Jansson moved the operation to Los Angeles in 1996 and built a notable roster that included Grammy-nominated writers and producers. He sold the company to a New York investment group in 2004. That same year, Jansson entered into a joint venture with the Chinese government to create the very first legitimate music operation in mainland China, China Music Management, home to almost two million copyrights spanning 5,000 years of Chinese musical history.
He joined Disney Music Publishing in 2016 as Senior Manager of Music Publishing International and was tasked with protecting and enforcing global rights and collecting all revenue types for the Disney Music Publishing catalogue globally. “Each day I deal with queries from all over the world to approve usages for our songs, samples, and arrangements,” he said. “I also handle disputes where someone is claiming a Disney song incorrectly.”
Headquartered in Burbank, California, Disney Music Group (DMG) comprises Disney’s recorded music labels, including Hollywood Records and Walt Disney Records, as well as Disney Music Publishing and Disney Concerts. Over 240 employees work for DMG in offices around the world.

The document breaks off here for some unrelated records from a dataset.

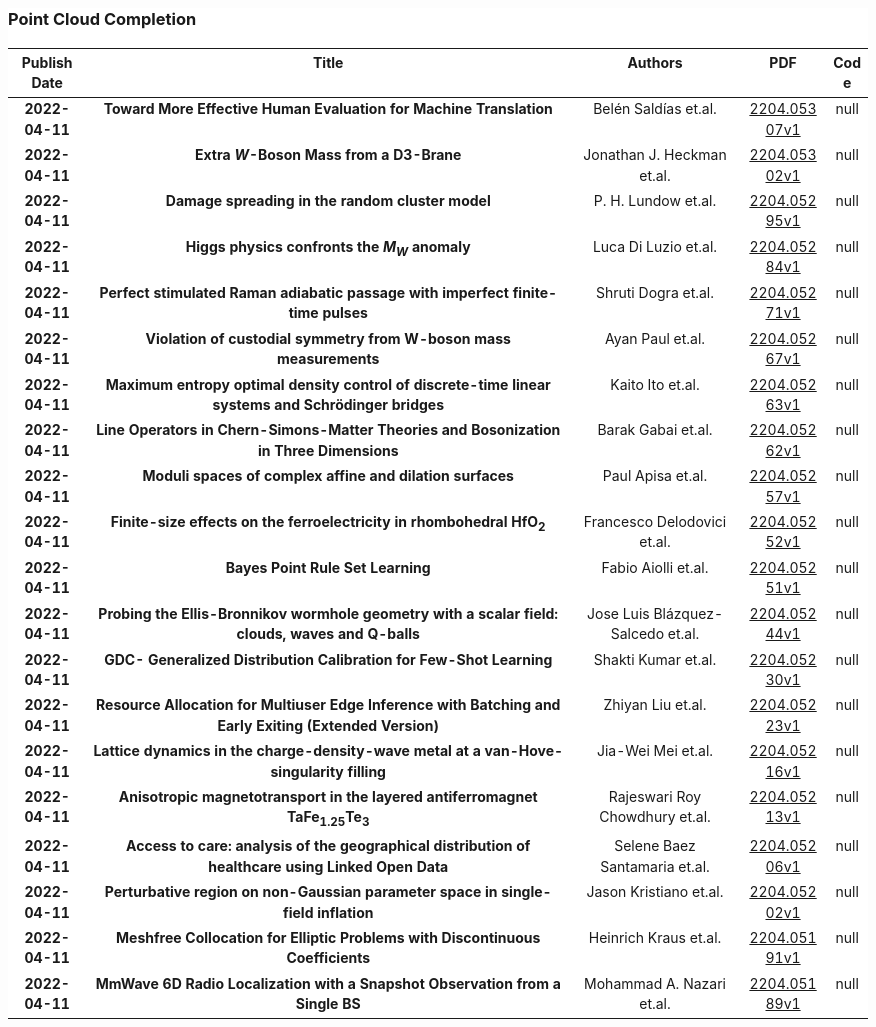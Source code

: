 ### Point Cloud Completion
|Publish Date|Title|Authors|PDF|Code|
| :---: | :---: | :---: | :---: | :---: |
|**2022-04-11**|**Toward More Effective Human Evaluation for Machine Translation**|Belén Saldías et.al.|[2204.05307v1](http://arxiv.org/abs/2204.05307v1)|null|
|**2022-04-11**|**Extra $W$-Boson Mass from a D3-Brane**|Jonathan J. Heckman et.al.|[2204.05302v1](http://arxiv.org/abs/2204.05302v1)|null|
|**2022-04-11**|**Damage spreading in the random cluster model**|P. H. Lundow et.al.|[2204.05295v1](http://arxiv.org/abs/2204.05295v1)|null|
|**2022-04-11**|**Higgs physics confronts the $M_W$ anomaly**|Luca Di Luzio et.al.|[2204.05284v1](http://arxiv.org/abs/2204.05284v1)|null|
|**2022-04-11**|**Perfect stimulated Raman adiabatic passage with imperfect finite-time pulses**|Shruti Dogra et.al.|[2204.05271v1](http://arxiv.org/abs/2204.05271v1)|null|
|**2022-04-11**|**Violation of custodial symmetry from W-boson mass measurements**|Ayan Paul et.al.|[2204.05267v1](http://arxiv.org/abs/2204.05267v1)|null|
|**2022-04-11**|**Maximum entropy optimal density control of discrete-time linear systems and Schrödinger bridges**|Kaito Ito et.al.|[2204.05263v1](http://arxiv.org/abs/2204.05263v1)|null|
|**2022-04-11**|**Line Operators in Chern-Simons-Matter Theories and Bosonization in Three Dimensions**|Barak Gabai et.al.|[2204.05262v1](http://arxiv.org/abs/2204.05262v1)|null|
|**2022-04-11**|**Moduli spaces of complex affine and dilation surfaces**|Paul Apisa et.al.|[2204.05257v1](http://arxiv.org/abs/2204.05257v1)|null|
|**2022-04-11**|**Finite-size effects on the ferroelectricity in rhombohedral HfO$_2$**|Francesco Delodovici et.al.|[2204.05252v1](http://arxiv.org/abs/2204.05252v1)|null|
|**2022-04-11**|**Bayes Point Rule Set Learning**|Fabio Aiolli et.al.|[2204.05251v1](http://arxiv.org/abs/2204.05251v1)|null|
|**2022-04-11**|**Probing the Ellis-Bronnikov wormhole geometry with a scalar field: clouds, waves and Q-balls**|Jose Luis Blázquez-Salcedo et.al.|[2204.05244v1](http://arxiv.org/abs/2204.05244v1)|null|
|**2022-04-11**|**GDC- Generalized Distribution Calibration for Few-Shot Learning**|Shakti Kumar et.al.|[2204.05230v1](http://arxiv.org/abs/2204.05230v1)|null|
|**2022-04-11**|**Resource Allocation for Multiuser Edge Inference with Batching and Early Exiting (Extended Version)**|Zhiyan Liu et.al.|[2204.05223v1](http://arxiv.org/abs/2204.05223v1)|null|
|**2022-04-11**|**Lattice dynamics in the charge-density-wave metal at a van-Hove-singularity filling**|Jia-Wei Mei et.al.|[2204.05216v1](http://arxiv.org/abs/2204.05216v1)|null|
|**2022-04-11**|**Anisotropic magnetotransport in the layered antiferromagnet TaFe$_{1.25}$Te$_3$**|Rajeswari Roy Chowdhury et.al.|[2204.05213v1](http://arxiv.org/abs/2204.05213v1)|null|
|**2022-04-11**|**Access to care: analysis of the geographical distribution of healthcare using Linked Open Data**|Selene Baez Santamaria et.al.|[2204.05206v1](http://arxiv.org/abs/2204.05206v1)|null|
|**2022-04-11**|**Perturbative region on non-Gaussian parameter space in single-field inflation**|Jason Kristiano et.al.|[2204.05202v1](http://arxiv.org/abs/2204.05202v1)|null|
|**2022-04-11**|**Meshfree Collocation for Elliptic Problems with Discontinuous Coefficients**|Heinrich Kraus et.al.|[2204.05191v1](http://arxiv.org/abs/2204.05191v1)|null|
|**2022-04-11**|**MmWave 6D Radio Localization with a Snapshot Observation from a Single BS**|Mohammad A. Nazari et.al.|[2204.05189v1](http://arxiv.org/abs/2204.05189v1)|null|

“Disney is unique because we’re not only a publisher, we’re a record label, we’re a film studio, we’re a broadcast network, we’re a theme park, we’re a cruise line, we’re a resort, we’re a theatrical producer [Lion King, Aladdin, Frozen], we’re a multinational cable sports channel [ESPN] and now we’re a digital service provider [Disney+ and Hulu],” he said. “No other music group can say that.”
Such breadth and scope can present unique opportunities and unique challenges, one of which is content translation.
“Our feature films are translated into about 44 languages, Frozen was 54 languages, and Moana was translated into 56 languages,” he explained. “I have to ensure that each one is registered with all the different societies around the world as an alternate title to the original song so we’re able to capture everything from YouTube to Facebook.”
The value of a song has a special meaning in the context of one of popular culture’s most well-known and beloved catalogues filled with songs that inspired countless Walt Disney movie musicals. “It’s in the long tail for us at Disney,” he said. “For our entire classic core catalogue, the revenues that were generated initially back in the 40s and 50s are still very significant today.”
Long tail is a term often used in music publishing that speaks to items that have a low sales volume but that could collectively earn a market share value exceeding that of the comparatively few high-volume items. In the case of Disney, many of their songs created and published many years ago are still generating revenue steadily because they are considered classics and are well-loved by audiences.
“Our newer songs from Frozen or Moana will absolutely have a spike but those songs will again continue with the long tail for the life of copyright and that’s a significant area for us at Disney.”
According to Jansson, his favourite part of the job is working with the catalogs of some of the greatest songwriters and composers and meeting his childhood hero, Richard Sherman. “It’s also such a delight to work with our newer artists and be able to see them develop to become established songwriters and performers,” he said.
Jansson is a guest lecturer at the UCLA Music Extension course in Los Angeles, and a frequent guest of many songwriting associations, radio shows and print publications. He is fluent in English and French and lives with his wife Kristen, also a gifted pianist, in Los Angeles.